--- Records supplied ---
=-=-=-=-=

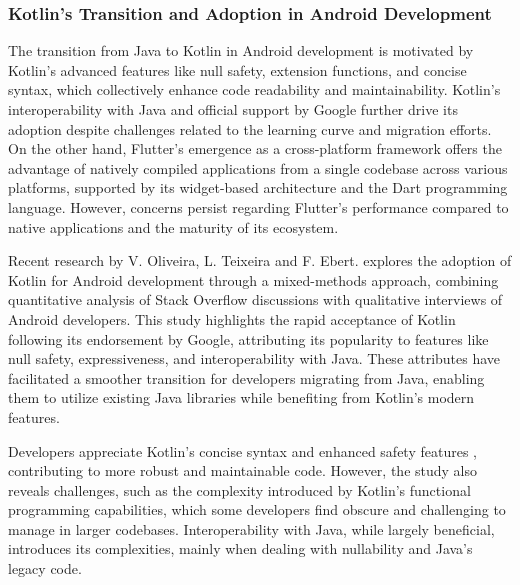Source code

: \subsubsection*{Kotlin's Transition and Adoption in Android Development}
The transition from Java to Kotlin in Android development is motivated by Kotlin's advanced features like null safety, extension functions, and concise syntax, which collectively enhance code readability and maintainability. Kotlin's interoperability with Java and official support by Google further drive its adoption despite challenges related to the learning curve and migration efforts\cite{hegedHus2022static}. On the other hand, Flutter's emergence as a cross-platform framework offers the advantage of natively compiled applications from a single codebase across various platforms, supported by its widget-based architecture and the Dart programming language\cite{mazuera2022taxonomy}. However, concerns persist regarding Flutter's performance compared to native applications and the maturity of its ecosystem.
\par
Recent research by V. Oliveira, L. Teixeira and F. Ebert. \cite{oliveira2020adoption} explores the adoption of Kotlin for Android development through a mixed-methods approach, combining quantitative analysis of Stack Overflow discussions with qualitative interviews of Android developers. This study highlights the rapid acceptance of Kotlin following its endorsement by Google, attributing its popularity to features like null safety, expressiveness, and interoperability with Java. These attributes have facilitated a smoother transition for developers migrating from Java, enabling them to utilize existing Java libraries while benefiting from Kotlin's modern features.
\par
Developers appreciate Kotlin's concise syntax and enhanced safety features \cite{oliveira2020adoption}, contributing to more robust and maintainable code. However, the study also reveals challenges, such as the complexity introduced by Kotlin’s functional programming capabilities, which some developers find obscure and challenging to manage in larger codebases. Interoperability with Java, while largely beneficial, introduces its complexities, mainly when dealing with nullability and Java's legacy code.
\par
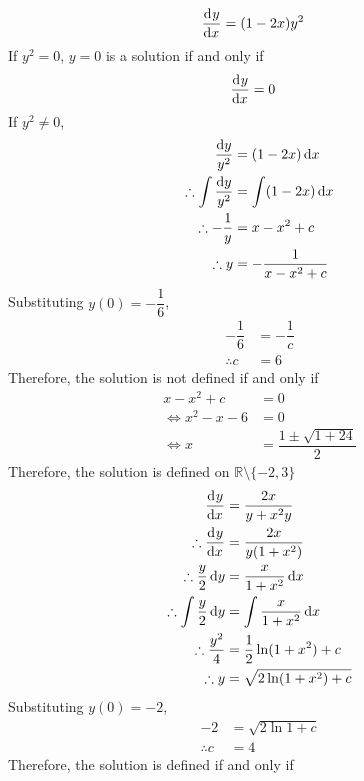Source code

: \documentclass[fleqn, a4paper, 12pt, oneside]{amsart}
\theoremstyle{definition}
\theoremstyle{theorem}
\begin{document}
\begin{solution}
	\begin{tasks}
		\task
			\begin{align*}
				\dod{y}{x} &= (1 - 2x) y^2
			\end{align*}
			If $y^2 = 0$, 
			$y = 0$ is a solution if and only if
			\begin{align*}
				\dod{y}{x} &= 0
			\end{align*}
			If $y^2 \neq 0$,
			\begin{align*}
				\dfrac{\dif y}{y^2} &= (1- 2x) \dif x\\
				\therefore \int \dfrac{\dif y}{y^2} &= \int (1 - 2x) \dif x\\
				\therefore -\dfrac{1}{y} &= x - x^2 + c\\
				\therefore y &= -\dfrac{1}{x - x^2 + c}
			\end{align*}
			Substituting $y(0) = -\dfrac{1}{6}$,
			\begin{align*}
				-\dfrac{1}{6} &= -\dfrac{1}{c}\\
				\therefore c &= 6
			\end{align*}
			Therefore, the solution is not defined if and only if
			\begin{align*}
			 x - x^2 + c &= 0\\
			 \iff x^2 - x - 6 &= 0\\
			 \iff x &= \dfrac{1 \pm \sqrt{1 + 24}}{2}
			\end{align*}
			Therefore, the solution is defined on $\mathbb{R} \setminus \{-2, 3\}$
		\task 
			\begin{align*}
				\dod{y}{x} &= \dfrac{2x}{y + x^2 y}\\
				\therefore \dod{y}{x} &= \dfrac{2x}{y(1 + x^2)}\\
				\therefore \dfrac{y}{2} \dif y &= \dfrac{x}{1 + x^2} \dif x\\
				\therefore \int \dfrac{y}{2} \dif y &= \int \dfrac{x}{1 + x^2} \dif x\\
				\therefore \dfrac{y^2}{4} &= \dfrac{1}{2} \ln (1 + x^2) + c\\
				\therefore y &= \sqrt{2 \ln (1 + x^2) + c}
			\end{align*}
			Substituting $y(0) = -2$,
			\begin{align*}
				-2 &= \sqrt{2 \ln 1 + c}\\
				\therefore c &= 4
			\end{align*}
			Therefore, the solution is defined if and only if
			\begin{align*}

\end{align*}
\end{tasks}
\end{solution}
\end{document}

=-=-=-=-=

--- What you will do ---
Return each line of the preceding material in which "sqrt" can be found.

--- Reply ---
			 \iff x &= \dfrac{1 \pm \sqrt{1 + 24}}{2}
				\therefore y &= \sqrt{2 \ln (1 + x^2) + c}
				-2 &= \sqrt{2 \ln 1 + c}\\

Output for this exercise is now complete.